## Your goal
Across the whole listing, find how many lines contain "links", then write that number and nothing else.

-=-=-=-=-

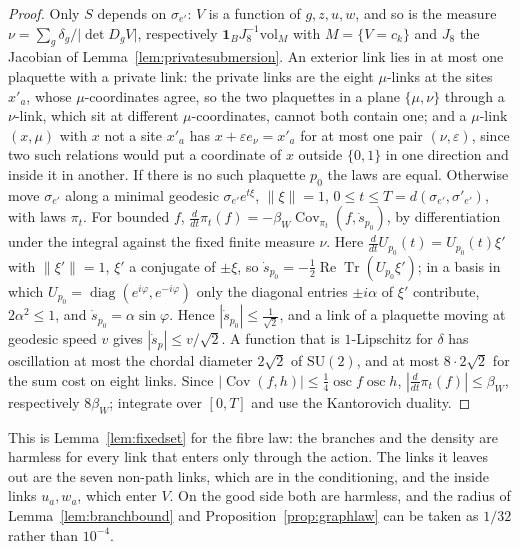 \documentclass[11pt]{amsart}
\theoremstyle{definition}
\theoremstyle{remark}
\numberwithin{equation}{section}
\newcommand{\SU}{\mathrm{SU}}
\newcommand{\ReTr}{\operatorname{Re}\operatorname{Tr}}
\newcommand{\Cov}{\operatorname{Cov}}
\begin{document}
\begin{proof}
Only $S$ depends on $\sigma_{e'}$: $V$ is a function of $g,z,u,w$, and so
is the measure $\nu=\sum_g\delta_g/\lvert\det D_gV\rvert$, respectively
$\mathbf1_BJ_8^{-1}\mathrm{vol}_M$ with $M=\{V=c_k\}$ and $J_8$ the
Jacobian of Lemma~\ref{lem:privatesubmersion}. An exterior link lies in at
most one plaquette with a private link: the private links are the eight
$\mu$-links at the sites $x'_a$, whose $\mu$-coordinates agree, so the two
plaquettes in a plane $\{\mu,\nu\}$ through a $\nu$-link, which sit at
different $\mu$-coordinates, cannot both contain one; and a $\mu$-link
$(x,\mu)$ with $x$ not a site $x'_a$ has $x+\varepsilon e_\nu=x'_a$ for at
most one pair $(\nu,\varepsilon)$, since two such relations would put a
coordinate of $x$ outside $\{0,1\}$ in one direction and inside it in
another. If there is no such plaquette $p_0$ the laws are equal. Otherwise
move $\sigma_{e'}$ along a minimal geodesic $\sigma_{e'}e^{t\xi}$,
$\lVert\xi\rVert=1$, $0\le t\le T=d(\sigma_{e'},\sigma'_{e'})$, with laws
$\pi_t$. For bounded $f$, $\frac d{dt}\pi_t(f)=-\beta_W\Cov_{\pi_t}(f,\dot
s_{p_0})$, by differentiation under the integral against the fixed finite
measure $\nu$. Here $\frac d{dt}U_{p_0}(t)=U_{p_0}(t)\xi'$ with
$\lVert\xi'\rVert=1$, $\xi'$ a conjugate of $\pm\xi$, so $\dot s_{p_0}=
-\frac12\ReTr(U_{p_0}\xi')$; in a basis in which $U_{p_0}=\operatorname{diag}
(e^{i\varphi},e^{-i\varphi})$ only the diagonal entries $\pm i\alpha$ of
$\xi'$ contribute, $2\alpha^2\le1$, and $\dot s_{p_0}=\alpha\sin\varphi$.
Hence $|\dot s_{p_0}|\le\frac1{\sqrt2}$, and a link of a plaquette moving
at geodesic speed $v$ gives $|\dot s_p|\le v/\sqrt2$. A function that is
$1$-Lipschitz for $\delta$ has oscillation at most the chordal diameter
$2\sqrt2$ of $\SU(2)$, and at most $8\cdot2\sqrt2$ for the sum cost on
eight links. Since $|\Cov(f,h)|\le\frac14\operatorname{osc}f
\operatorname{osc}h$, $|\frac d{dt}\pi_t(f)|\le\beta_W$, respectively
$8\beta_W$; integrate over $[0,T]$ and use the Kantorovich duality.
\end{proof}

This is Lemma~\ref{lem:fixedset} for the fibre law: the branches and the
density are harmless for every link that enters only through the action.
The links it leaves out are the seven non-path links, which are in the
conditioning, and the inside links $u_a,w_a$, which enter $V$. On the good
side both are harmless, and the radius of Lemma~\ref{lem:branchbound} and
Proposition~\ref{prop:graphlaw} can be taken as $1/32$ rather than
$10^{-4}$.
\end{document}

-=-=-=-=-

## Solution below
5